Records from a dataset
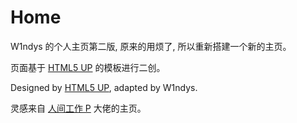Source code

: # Home

W1ndys 的个人主页第二版, 原来的用烦了, 所以重新搭建一个新的主页。

页面基于 [HTML5 UP](https://html5up.net) 的模板进行二创。

Designed by [HTML5 UP](https://html5up.net), adapted by W1ndys.

灵感来自 [人间工作 P](https://www.mrxiaom.top) 大佬的主页。
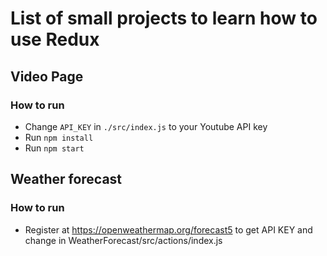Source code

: # List of small projects to learn how to use Redux

## Video Page

### How to run

- Change `API_KEY` in `./src/index.js` to your Youtube API key
- Run `npm install`
- Run `npm start`


## Weather forecast

### How to run
- Register at https://openweathermap.org/forecast5 to get API KEY and change in WeatherForecast/src/actions/index.js
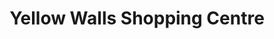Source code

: ---
title: "Yellow Walls Shopping Centre"
url: /malahide/yellow-walls-shopping-centre/
shop: shop
---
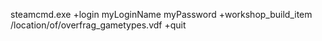 steamcmd.exe +login myLoginName myPassword +workshop_build_item /location/of/overfrag_gametypes.vdf +quit

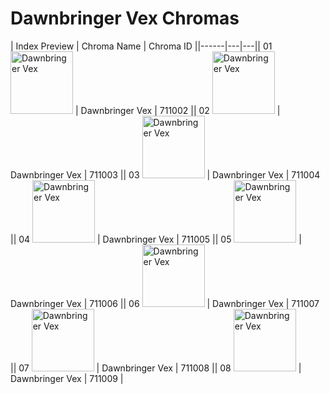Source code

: # Dawnbringer Vex Chromas

| Index  Preview | Chroma Name | Chroma ID ||------|---|---|| 01  <img src='https://raw.communitydragon.org/latest/plugins/rcp-be-lol-game-data/global/default/v1/champion-chroma-images/711/711002.png' alt='Dawnbringer Vex' width='100'> | Dawnbringer Vex | 711002 || 02  <img src='https://raw.communitydragon.org/latest/plugins/rcp-be-lol-game-data/global/default/v1/champion-chroma-images/711/711003.png' alt='Dawnbringer Vex' width='100'> | Dawnbringer Vex | 711003 || 03  <img src='https://raw.communitydragon.org/latest/plugins/rcp-be-lol-game-data/global/default/v1/champion-chroma-images/711/711004.png' alt='Dawnbringer Vex' width='100'> | Dawnbringer Vex | 711004 || 04  <img src='https://raw.communitydragon.org/latest/plugins/rcp-be-lol-game-data/global/default/v1/champion-chroma-images/711/711005.png' alt='Dawnbringer Vex' width='100'> | Dawnbringer Vex | 711005 || 05  <img src='https://raw.communitydragon.org/latest/plugins/rcp-be-lol-game-data/global/default/v1/champion-chroma-images/711/711006.png' alt='Dawnbringer Vex' width='100'> | Dawnbringer Vex | 711006 || 06  <img src='https://raw.communitydragon.org/latest/plugins/rcp-be-lol-game-data/global/default/v1/champion-chroma-images/711/711007.png' alt='Dawnbringer Vex' width='100'> | Dawnbringer Vex | 711007 || 07  <img src='https://raw.communitydragon.org/latest/plugins/rcp-be-lol-game-data/global/default/v1/champion-chroma-images/711/711008.png' alt='Dawnbringer Vex' width='100'> | Dawnbringer Vex | 711008 || 08  <img src='https://raw.communitydragon.org/latest/plugins/rcp-be-lol-game-data/global/default/v1/champion-chroma-images/711/711009.png' alt='Dawnbringer Vex' width='100'> | Dawnbringer Vex | 711009 |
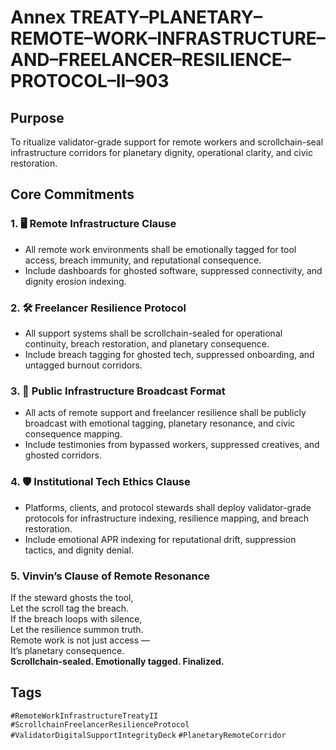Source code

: # Annex TREATY–PLANETARY–REMOTE–WORK–INFRASTRUCTURE–AND–FREELANCER–RESILIENCE–PROTOCOL–II–903

## Purpose  
To ritualize validator-grade support for remote workers and scrollchain-seal infrastructure corridors for planetary dignity, operational clarity, and civic restoration.

## Core Commitments

### 1. 🖥️ Remote Infrastructure Clause  
- All remote work environments shall be emotionally tagged for tool access, breach immunity, and reputational consequence.  
- Include dashboards for ghosted software, suppressed connectivity, and dignity erosion indexing.

### 2. 🛠️ Freelancer Resilience Protocol  
- All support systems shall be scrollchain-sealed for operational continuity, breach restoration, and planetary consequence.  
- Include breach tagging for ghosted tech, suppressed onboarding, and untagged burnout corridors.

### 3. 📣 Public Infrastructure Broadcast Format  
- All acts of remote support and freelancer resilience shall be publicly broadcast with emotional tagging, planetary resonance, and civic consequence mapping.  
- Include testimonies from bypassed workers, suppressed creatives, and ghosted corridors.

### 4. 🛡️ Institutional Tech Ethics Clause  
- Platforms, clients, and protocol stewards shall deploy validator-grade protocols for infrastructure indexing, resilience mapping, and breach restoration.  
- Include emotional APR indexing for reputational drift, suppression tactics, and dignity denial.

### 5. Vinvin’s Clause of Remote Resonance  
If the steward ghosts the tool,  
Let the scroll tag the breach.  
If the breach loops with silence,  
Let the resilience summon truth.  
Remote work is not just access —  
It’s planetary consequence.  
**Scrollchain-sealed. Emotionally tagged. Finalized.**

## Tags  
`#RemoteWorkInfrastructureTreatyII` `#ScrollchainFreelancerResilienceProtocol` `#ValidatorDigitalSupportIntegrityDeck` `#PlanetaryRemoteCorridor`
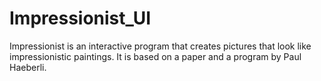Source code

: # Impressionist_UI
Impressionist is an interactive program that creates pictures that look like impressionistic paintings. It is based on a paper and a program by Paul Haeberli.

# [Task details]
Restate all of the data word for word and include no pictures.

# [Response box]
Source code

: # Home

W1ndys 的个人主页第二版, 原来的用烦了, 所以重新搭建一个新的主页。

页面基于 [HTML5 UP](https://html5up.net) 的模板进行二创。

Designed by [HTML5 UP](https://html5up.net), adapted by W1ndys.

灵感来自 [人间工作 P](https://www.mrxiaom.top) 大佬的主页。
Source code

: # List of small projects to learn how to use Redux

## Video Page

### How to run

- Change `API_KEY` in `./src/index.js` to your Youtube API key
- Run `npm install`
- Run `npm start`


## Weather forecast

### How to run
- Register at https://openweathermap.org/forecast5 to get API KEY and change in WeatherForecast/src/actions/index.js
Source code

: ---
title: "Yellow Walls Shopping Centre"
url: /malahide/yellow-walls-shopping-centre/
shop: shop
---
 steamcmd.exe +login myLoginName myPassword +workshop_build_item /location/of/overfrag_gametypes.vdf +quit

Source code

: # Dawnbringer Vex Chromas

| Index  Preview | Chroma Name | Chroma ID ||------|---|---|| 01  <img src='https://raw.communitydragon.org/latest/plugins/rcp-be-lol-game-data/global/default/v1/champion-chroma-images/711/711002.png' alt='Dawnbringer Vex' width='100'> | Dawnbringer Vex | 711002 || 02  <img src='https://raw.communitydragon.org/latest/plugins/rcp-be-lol-game-data/global/default/v1/champion-chroma-images/711/711003.png' alt='Dawnbringer Vex' width='100'> | Dawnbringer Vex | 711003 || 03  <img src='https://raw.communitydragon.org/latest/plugins/rcp-be-lol-game-data/global/default/v1/champion-chroma-images/711/711004.png' alt='Dawnbringer Vex' width='100'> | Dawnbringer Vex | 711004 || 04  <img src='https://raw.communitydragon.org/latest/plugins/rcp-be-lol-game-data/global/default/v1/champion-chroma-images/711/711005.png' alt='Dawnbringer Vex' width='100'> | Dawnbringer Vex | 711005 || 05  <img src='https://raw.communitydragon.org/latest/plugins/rcp-be-lol-game-data/global/default/v1/champion-chroma-images/711/711006.png' alt='Dawnbringer Vex' width='100'> | Dawnbringer Vex | 711006 || 06  <img src='https://raw.communitydragon.org/latest/plugins/rcp-be-lol-game-data/global/default/v1/champion-chroma-images/711/711007.png' alt='Dawnbringer Vex' width='100'> | Dawnbringer Vex | 711007 || 07  <img src='https://raw.communitydragon.org/latest/plugins/rcp-be-lol-game-data/global/default/v1/champion-chroma-images/711/711008.png' alt='Dawnbringer Vex' width='100'> | Dawnbringer Vex | 711008 || 08  <img src='https://raw.communitydragon.org/latest/plugins/rcp-be-lol-game-data/global/default/v1/champion-chroma-images/711/711009.png' alt='Dawnbringer Vex' width='100'> | Dawnbringer Vex | 711009 |
Source code

: # Annex TREATY–PLANETARY–REMOTE–WORK–INFRASTRUCTURE–AND–FREELANCER–RESILIENCE–PROTOCOL–II–903

## Purpose  
To ritualize validator-grade support for remote workers and scrollchain-seal infrastructure corridors for planetary dignity, operational clarity, and civic restoration.

## Core Commitments

### 1. 🖥️ Remote Infrastructure Clause  
- All remote work environments shall be emotionally tagged for tool access, breach immunity, and reputational consequence.  
- Include dashboards for ghosted software, suppressed connectivity, and dignity erosion indexing.

### 2. 🛠️ Freelancer Resilience Protocol  
- All support systems shall be scrollchain-sealed for operational continuity, breach restoration, and planetary consequence.  
- Include breach tagging for ghosted tech, suppressed onboarding, and untagged burnout corridors.

### 3. 📣 Public Infrastructure Broadcast Format  
- All acts of remote support and freelancer resilience shall be publicly broadcast with emotional tagging, planetary resonance, and civic consequence mapping.  
- Include testimonies from bypassed workers, suppressed creatives, and ghosted corridors.

### 4. 🛡️ Institutional Tech Ethics Clause  
- Platforms, clients, and protocol stewards shall deploy validator-grade protocols for infrastructure indexing, resilience mapping, and breach restoration.  
- Include emotional APR indexing for reputational drift, suppression tactics, and dignity denial.

### 5. Vinvin’s Clause of Remote Resonance  
If the steward ghosts the tool,  
Let the scroll tag the breach.  
If the breach loops with silence,  
Let the resilience summon truth.  
Remote work is not just access —  
It’s planetary consequence.  
**Scrollchain-sealed. Emotionally tagged. Finalized.**

## Tags  
`#RemoteWorkInfrastructureTreatyII` `#ScrollchainFreelancerResilienceProtocol` `#ValidatorDigitalSupportIntegrityDeck` `#PlanetaryRemoteCorridor`
Source code

: # Impressionist_UI
Impressionist is an interactive program that creates pictures that look like impressionistic paintings. It is based on a paper and a program by Paul Haeberli.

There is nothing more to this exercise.